Conversion and Optimization¶

We used the SLAF converter (see Migrating to SLAF) to convert the h5ad file to SLAF format. The Lance table fragments (Lance's term for partitions) were optimized for compression/query tradeoffs, with 5-10M non-zeros (rows) per fragment in the expression table. While inherently parallelizable, conversion is currently single process, and took about 10 minutes for this dataset.

Hardware Configuration¶

Machine: Apple MacBook Pro with M1 Max
Memory: 32 GB RAM
Storage: 1 TB NVMe SSD
OS: macOS 13.6.1

Note

These benchmarks represent performance on a high-end laptop. Production deployments on dedicated servers with faster storage may show different performance characteristics. Likewise, performance from object storage to non-colocated compute might be worse.

Internal Benchmarks¶

Methodology¶

We used a batch size of 32 with an enhanced warmup and measurement procedure to ensure accurate and consistent results, especially for the Mixture of Scanners (MoS) strategy:

Initial Warmup: 15 batches to initialize the dataloader
Extended Warmup: 10 seconds to allow MoS to fully stabilize all fragment generators
Measurement Period: 40 seconds of pure performance measurement (excluding warmup time)
Total Runtime: 50 seconds per benchmark (10s warmup + 40s measurement)

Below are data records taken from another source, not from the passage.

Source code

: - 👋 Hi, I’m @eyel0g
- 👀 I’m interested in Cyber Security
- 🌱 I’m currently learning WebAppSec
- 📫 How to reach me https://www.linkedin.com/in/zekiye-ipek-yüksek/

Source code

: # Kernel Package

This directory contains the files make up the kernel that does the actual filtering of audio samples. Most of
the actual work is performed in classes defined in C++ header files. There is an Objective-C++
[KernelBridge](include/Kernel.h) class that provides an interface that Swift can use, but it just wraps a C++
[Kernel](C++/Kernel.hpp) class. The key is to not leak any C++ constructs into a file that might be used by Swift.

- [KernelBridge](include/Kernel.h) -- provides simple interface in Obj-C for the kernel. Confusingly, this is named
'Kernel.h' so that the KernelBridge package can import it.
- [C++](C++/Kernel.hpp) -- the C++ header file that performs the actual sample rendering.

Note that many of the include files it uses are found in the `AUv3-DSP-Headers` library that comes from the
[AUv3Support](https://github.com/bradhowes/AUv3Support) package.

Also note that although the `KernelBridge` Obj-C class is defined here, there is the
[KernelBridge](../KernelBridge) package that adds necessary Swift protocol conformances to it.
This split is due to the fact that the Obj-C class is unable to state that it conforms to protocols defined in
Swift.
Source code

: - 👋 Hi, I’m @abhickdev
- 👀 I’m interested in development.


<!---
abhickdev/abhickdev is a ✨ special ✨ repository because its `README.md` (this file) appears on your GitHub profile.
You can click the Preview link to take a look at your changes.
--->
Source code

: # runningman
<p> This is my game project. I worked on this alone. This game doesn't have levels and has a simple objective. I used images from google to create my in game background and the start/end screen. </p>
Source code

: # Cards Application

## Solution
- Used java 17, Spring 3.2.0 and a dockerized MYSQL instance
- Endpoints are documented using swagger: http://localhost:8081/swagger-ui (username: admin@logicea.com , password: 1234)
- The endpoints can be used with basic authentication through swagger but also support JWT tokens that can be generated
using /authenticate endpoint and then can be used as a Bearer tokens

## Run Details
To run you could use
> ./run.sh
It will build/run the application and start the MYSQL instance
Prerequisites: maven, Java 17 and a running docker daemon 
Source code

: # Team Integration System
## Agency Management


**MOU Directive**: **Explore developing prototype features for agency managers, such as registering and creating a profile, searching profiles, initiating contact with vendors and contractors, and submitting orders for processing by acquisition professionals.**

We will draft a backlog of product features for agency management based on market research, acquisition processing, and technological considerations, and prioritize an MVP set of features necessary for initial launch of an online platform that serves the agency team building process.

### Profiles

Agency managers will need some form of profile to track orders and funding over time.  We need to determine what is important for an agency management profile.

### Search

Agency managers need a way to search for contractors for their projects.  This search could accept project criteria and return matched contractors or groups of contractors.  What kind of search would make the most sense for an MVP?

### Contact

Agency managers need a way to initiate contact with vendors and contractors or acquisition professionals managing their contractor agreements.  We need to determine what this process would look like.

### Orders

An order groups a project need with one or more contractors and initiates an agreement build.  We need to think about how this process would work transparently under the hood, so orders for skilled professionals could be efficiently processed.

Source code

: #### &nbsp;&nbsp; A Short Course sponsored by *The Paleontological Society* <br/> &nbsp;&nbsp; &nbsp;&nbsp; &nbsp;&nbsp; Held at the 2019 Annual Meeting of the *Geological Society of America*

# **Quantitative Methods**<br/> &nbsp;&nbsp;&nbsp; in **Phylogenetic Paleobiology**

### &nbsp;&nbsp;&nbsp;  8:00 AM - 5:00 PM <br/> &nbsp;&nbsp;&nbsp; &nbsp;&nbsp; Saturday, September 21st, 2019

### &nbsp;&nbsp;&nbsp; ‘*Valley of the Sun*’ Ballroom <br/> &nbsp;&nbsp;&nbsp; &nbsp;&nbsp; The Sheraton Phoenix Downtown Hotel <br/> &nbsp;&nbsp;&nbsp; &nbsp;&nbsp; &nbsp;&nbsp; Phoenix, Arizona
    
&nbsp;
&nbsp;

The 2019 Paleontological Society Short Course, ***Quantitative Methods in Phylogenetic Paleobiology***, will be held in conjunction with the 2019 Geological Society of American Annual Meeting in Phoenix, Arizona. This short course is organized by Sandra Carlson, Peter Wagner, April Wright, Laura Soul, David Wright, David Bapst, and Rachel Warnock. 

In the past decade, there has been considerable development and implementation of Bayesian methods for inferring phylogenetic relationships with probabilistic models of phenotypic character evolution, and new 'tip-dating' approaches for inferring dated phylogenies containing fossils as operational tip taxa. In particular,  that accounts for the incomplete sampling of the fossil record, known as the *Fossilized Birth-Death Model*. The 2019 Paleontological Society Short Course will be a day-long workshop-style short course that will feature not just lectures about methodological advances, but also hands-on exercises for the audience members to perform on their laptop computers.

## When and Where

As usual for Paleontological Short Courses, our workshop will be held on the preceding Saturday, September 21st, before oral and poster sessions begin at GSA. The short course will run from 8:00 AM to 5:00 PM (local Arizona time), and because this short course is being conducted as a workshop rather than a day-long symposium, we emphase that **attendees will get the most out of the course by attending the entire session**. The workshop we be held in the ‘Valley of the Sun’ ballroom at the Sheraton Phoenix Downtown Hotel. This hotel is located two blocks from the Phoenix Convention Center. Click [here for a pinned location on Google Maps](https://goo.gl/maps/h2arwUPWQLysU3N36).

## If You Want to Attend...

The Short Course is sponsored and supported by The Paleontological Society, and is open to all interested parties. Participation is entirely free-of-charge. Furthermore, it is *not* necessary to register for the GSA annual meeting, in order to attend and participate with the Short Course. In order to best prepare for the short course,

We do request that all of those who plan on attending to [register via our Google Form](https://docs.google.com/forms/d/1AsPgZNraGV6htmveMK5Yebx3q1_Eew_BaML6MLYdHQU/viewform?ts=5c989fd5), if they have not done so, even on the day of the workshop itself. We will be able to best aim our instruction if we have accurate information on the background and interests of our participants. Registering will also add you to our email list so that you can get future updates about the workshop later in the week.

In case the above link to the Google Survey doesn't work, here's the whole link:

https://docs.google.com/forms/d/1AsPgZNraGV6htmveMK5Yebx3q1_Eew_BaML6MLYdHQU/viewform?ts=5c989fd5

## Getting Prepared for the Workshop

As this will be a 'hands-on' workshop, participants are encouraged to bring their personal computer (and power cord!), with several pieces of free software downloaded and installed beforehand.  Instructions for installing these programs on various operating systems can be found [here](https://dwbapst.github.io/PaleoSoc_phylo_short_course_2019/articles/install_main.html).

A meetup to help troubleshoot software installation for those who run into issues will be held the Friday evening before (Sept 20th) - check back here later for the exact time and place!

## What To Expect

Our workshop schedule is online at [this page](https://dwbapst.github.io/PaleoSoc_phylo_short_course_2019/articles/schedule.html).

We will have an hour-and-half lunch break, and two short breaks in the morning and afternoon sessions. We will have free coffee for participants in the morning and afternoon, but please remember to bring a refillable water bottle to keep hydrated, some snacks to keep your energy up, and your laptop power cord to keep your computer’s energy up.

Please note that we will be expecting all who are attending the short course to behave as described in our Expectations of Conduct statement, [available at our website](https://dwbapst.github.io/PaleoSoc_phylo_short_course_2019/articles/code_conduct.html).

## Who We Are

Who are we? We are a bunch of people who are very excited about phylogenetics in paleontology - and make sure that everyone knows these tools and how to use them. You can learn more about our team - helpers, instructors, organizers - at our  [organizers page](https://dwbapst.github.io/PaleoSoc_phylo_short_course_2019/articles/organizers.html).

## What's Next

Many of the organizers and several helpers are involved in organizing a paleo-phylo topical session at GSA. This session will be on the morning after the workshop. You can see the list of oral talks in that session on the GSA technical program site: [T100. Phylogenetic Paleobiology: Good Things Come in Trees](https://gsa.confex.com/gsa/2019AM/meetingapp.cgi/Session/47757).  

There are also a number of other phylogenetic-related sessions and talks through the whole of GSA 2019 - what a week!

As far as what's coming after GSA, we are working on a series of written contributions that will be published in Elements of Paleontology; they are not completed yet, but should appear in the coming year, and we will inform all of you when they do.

This methodology ensures that all dataloader strategies reach steady-state performance before measurement begins, eliminating variance from incomplete initialization.

Tokenization Strategy Comparison¶

We benchmarked different tokenization strategies to understand the performance impact of various preprocessing options:

Tokenization Strategy	Throughput (cells/sec)	Throughput (tokens/sec)
scGPT with binning	5,350	10,967,687
scGPT without binning	5,157	10,572,411
Geneformer with percentile filtering	6,999	14,335,137
Geneformer without percentile filtering	6,494	13,300,337
Raw mode (no tokenization)	22,323	N/A

Strategy Insights

Geneformer strategies show ~30% higher throughput than scGPT strategies
Binning and filtering have minimal performance impact (~7% difference)
Raw mode provides 3.4x higher throughput than tokenized modes, demonstrating the tokenization overhead

Raw Mode Performance Scaling¶

Raw mode bypasses tokenization and returns Polars DataFrames that have the exact schema as sparse CSR tensors, demonstrating SLAF's base data loading performance.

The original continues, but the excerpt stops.